**What you will do:**
In the listing below, find the line with "Result: version: *0.6.1*" and the line with "Binaries ordered by version number.". Repeat those two lines and all lines between them exactly.
•••
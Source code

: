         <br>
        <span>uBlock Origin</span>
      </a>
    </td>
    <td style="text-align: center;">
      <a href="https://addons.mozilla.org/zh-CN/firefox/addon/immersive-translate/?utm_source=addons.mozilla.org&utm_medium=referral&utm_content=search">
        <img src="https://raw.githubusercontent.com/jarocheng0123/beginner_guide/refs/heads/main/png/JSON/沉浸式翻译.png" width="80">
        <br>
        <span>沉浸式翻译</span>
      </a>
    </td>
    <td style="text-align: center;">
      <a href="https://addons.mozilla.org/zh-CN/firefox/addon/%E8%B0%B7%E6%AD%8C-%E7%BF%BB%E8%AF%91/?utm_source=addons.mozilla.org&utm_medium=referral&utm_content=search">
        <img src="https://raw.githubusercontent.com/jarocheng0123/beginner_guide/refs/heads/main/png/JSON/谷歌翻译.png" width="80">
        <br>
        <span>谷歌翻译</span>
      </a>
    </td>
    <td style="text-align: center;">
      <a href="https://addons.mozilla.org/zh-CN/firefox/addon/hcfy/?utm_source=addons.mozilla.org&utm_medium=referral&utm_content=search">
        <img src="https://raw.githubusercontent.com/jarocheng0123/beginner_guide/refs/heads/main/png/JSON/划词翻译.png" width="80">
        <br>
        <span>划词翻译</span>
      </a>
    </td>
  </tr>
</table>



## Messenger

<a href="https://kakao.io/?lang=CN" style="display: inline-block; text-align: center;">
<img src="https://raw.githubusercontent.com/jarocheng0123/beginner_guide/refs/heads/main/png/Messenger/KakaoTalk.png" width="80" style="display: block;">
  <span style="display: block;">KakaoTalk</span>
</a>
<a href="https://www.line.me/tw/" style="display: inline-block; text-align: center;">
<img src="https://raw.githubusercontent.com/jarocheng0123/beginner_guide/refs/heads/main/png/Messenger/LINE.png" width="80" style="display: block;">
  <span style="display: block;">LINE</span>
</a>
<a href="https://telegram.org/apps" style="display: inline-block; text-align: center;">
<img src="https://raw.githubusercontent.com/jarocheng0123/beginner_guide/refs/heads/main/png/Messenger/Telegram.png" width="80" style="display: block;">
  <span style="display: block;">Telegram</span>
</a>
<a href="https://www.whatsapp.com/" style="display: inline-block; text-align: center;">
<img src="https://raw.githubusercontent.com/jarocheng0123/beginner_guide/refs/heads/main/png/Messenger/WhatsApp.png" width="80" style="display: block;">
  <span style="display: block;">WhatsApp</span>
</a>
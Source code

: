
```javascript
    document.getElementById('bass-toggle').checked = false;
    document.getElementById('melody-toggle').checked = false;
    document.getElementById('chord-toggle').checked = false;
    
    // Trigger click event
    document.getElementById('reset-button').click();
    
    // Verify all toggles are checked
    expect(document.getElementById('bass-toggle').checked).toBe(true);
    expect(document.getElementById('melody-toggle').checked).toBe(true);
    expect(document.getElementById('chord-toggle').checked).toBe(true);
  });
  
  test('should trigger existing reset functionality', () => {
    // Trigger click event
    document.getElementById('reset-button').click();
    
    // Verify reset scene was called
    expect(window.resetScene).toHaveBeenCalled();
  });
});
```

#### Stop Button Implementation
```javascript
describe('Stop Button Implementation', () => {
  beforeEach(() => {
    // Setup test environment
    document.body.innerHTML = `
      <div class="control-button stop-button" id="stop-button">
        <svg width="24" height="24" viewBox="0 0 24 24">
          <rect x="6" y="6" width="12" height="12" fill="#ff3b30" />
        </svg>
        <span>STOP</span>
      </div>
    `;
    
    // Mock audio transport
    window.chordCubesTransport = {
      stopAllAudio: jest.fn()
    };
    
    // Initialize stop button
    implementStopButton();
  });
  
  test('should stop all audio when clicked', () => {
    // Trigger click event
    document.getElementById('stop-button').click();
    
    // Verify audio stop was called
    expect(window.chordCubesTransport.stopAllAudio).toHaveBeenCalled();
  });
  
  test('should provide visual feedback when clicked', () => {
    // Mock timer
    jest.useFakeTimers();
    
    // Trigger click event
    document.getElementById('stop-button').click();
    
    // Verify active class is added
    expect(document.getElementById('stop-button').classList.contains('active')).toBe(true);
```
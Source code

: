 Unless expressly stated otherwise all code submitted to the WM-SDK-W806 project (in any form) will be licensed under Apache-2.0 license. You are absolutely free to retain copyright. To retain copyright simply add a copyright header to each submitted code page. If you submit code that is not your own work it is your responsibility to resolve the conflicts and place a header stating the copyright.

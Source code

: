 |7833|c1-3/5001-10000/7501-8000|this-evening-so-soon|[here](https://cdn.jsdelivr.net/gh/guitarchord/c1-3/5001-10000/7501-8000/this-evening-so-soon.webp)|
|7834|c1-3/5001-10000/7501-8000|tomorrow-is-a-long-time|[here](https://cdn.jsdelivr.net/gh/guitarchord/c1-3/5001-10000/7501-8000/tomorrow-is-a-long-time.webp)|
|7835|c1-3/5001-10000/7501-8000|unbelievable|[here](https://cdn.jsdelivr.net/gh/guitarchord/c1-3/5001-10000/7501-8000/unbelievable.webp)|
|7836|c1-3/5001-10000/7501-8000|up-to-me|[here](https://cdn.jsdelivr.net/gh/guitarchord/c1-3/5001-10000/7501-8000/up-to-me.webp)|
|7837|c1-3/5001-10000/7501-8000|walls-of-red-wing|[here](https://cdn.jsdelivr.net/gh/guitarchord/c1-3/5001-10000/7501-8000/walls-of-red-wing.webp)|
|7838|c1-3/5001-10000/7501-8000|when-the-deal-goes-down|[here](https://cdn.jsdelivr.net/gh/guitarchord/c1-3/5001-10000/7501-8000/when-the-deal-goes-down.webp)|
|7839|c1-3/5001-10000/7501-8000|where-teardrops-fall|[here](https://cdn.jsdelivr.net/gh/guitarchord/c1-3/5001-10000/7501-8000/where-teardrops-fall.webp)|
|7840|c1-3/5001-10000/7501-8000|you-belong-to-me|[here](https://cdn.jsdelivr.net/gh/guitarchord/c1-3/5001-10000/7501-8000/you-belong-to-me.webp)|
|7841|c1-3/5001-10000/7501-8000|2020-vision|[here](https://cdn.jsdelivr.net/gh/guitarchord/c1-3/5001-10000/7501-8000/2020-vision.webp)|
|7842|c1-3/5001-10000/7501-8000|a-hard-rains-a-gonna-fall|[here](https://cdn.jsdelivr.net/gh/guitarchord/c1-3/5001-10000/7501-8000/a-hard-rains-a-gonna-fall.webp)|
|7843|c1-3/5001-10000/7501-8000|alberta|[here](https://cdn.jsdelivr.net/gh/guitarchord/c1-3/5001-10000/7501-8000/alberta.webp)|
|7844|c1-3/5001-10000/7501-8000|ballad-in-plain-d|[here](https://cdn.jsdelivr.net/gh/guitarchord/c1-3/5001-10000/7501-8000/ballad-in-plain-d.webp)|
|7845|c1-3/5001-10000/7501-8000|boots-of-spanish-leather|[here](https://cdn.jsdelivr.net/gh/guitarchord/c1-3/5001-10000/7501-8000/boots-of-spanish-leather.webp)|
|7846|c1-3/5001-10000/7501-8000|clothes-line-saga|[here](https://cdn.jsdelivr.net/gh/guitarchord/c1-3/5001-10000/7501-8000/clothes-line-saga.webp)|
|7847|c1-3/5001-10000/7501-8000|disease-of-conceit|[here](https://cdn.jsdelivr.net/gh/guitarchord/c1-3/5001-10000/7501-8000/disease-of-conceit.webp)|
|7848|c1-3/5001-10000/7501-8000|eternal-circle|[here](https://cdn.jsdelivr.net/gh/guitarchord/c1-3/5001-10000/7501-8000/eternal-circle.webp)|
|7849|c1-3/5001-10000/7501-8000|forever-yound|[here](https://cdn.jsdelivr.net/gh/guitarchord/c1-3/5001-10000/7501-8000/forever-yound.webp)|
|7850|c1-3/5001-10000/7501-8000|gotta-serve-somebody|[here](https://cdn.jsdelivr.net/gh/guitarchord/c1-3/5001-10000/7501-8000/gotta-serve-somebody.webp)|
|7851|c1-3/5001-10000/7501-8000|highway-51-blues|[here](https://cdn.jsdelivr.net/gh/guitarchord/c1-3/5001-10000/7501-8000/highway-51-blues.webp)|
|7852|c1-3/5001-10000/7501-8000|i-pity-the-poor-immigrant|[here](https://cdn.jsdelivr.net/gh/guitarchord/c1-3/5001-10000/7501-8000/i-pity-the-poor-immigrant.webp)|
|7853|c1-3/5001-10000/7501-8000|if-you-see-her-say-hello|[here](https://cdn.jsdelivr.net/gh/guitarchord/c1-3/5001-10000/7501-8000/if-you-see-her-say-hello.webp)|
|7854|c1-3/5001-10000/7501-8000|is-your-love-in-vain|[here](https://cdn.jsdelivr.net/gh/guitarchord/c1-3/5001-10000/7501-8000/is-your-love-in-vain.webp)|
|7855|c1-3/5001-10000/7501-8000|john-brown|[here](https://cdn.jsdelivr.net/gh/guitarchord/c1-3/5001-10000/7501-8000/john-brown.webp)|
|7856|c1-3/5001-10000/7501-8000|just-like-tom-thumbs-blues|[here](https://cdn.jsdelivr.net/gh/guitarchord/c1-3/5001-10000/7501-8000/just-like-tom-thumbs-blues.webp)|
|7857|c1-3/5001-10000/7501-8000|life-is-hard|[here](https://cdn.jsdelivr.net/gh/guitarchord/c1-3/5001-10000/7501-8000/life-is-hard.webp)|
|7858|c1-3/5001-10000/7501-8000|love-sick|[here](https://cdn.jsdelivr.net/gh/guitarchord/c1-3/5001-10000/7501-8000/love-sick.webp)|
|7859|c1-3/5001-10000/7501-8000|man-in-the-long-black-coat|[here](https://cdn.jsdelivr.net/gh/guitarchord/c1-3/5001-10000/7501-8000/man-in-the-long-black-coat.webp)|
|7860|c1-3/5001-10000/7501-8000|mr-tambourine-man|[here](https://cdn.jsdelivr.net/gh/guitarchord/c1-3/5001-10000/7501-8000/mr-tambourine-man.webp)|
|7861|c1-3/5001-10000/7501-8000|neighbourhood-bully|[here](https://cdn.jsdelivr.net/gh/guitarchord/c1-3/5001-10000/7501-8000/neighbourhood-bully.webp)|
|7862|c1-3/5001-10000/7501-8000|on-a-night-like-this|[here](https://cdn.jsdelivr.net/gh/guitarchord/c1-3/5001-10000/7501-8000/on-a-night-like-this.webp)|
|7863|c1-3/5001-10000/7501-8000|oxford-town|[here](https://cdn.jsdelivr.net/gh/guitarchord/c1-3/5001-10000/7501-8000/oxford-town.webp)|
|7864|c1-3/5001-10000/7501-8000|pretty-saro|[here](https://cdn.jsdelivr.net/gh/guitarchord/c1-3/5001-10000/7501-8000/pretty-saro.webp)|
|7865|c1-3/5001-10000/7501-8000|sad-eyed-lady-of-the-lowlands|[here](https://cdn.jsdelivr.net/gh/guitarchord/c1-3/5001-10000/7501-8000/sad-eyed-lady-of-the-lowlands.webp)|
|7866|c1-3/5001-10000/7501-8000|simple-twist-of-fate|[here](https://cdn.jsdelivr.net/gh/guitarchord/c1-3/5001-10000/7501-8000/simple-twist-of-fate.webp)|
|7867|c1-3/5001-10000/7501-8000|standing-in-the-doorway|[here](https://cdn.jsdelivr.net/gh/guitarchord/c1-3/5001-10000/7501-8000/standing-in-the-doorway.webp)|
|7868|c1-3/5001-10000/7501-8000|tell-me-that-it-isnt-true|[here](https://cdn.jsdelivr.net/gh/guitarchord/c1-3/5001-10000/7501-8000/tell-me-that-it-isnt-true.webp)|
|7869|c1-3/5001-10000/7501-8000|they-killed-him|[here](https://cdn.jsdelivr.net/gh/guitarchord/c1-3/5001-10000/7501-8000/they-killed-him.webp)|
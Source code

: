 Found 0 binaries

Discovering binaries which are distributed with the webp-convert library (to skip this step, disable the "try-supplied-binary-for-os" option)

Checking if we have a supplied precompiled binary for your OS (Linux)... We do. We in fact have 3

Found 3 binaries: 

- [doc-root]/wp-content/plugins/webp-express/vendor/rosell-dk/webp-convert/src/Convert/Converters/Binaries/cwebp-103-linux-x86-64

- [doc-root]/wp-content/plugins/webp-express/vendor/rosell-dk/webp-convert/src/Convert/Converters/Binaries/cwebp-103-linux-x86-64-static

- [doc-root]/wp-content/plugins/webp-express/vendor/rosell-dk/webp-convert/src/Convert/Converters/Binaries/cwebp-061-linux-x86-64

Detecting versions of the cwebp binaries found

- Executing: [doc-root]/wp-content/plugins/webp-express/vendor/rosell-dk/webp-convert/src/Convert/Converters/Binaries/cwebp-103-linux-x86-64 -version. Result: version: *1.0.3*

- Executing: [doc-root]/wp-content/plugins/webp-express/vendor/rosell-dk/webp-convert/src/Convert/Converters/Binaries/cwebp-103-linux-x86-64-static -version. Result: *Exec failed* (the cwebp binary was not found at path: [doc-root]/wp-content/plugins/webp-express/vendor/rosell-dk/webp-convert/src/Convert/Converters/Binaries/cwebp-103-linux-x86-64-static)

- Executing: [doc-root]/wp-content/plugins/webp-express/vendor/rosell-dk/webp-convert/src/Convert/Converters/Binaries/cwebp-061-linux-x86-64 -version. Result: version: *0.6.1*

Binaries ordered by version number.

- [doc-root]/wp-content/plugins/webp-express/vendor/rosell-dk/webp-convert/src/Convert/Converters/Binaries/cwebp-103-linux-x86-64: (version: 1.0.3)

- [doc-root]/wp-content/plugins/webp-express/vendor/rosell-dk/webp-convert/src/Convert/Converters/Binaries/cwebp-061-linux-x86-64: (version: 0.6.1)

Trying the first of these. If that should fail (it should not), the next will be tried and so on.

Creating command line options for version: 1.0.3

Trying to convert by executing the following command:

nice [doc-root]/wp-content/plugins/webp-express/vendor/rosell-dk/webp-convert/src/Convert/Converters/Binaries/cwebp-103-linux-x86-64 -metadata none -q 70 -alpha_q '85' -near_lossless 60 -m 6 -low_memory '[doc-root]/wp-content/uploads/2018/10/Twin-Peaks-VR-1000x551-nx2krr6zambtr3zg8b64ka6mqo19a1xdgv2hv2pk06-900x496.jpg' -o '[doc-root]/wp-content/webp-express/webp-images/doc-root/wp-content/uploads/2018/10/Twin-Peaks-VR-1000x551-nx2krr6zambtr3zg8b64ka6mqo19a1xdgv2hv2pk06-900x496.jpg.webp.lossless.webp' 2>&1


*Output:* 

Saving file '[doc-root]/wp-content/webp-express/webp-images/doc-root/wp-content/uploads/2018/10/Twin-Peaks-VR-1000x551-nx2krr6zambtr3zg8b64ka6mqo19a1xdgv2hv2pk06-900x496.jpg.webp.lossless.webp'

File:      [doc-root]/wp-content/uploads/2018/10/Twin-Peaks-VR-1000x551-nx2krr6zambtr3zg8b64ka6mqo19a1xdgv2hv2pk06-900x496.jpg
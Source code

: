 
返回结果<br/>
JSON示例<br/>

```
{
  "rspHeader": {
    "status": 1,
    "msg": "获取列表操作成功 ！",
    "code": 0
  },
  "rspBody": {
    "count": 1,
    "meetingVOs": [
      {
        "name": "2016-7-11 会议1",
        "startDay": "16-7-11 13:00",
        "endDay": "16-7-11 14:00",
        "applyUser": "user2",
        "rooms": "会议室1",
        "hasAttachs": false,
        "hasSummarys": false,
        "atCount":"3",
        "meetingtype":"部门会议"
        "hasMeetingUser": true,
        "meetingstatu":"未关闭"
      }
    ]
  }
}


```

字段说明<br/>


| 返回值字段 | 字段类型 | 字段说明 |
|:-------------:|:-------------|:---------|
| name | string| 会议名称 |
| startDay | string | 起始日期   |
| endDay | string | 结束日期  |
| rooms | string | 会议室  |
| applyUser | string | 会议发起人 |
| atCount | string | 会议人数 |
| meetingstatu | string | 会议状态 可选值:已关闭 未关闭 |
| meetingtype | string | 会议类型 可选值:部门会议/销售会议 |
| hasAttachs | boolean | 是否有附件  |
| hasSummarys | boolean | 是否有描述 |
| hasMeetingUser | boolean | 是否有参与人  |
•••
**Written answer:**
- Executing: [doc-root]/wp-content/plugins/webp-express/vendor/rosell-dk/webp-convert/src/Convert/Converters/Binaries/cwebp-061-linux-x86-64 -version. Result: version: *0.6.1*

Binaries ordered by version number.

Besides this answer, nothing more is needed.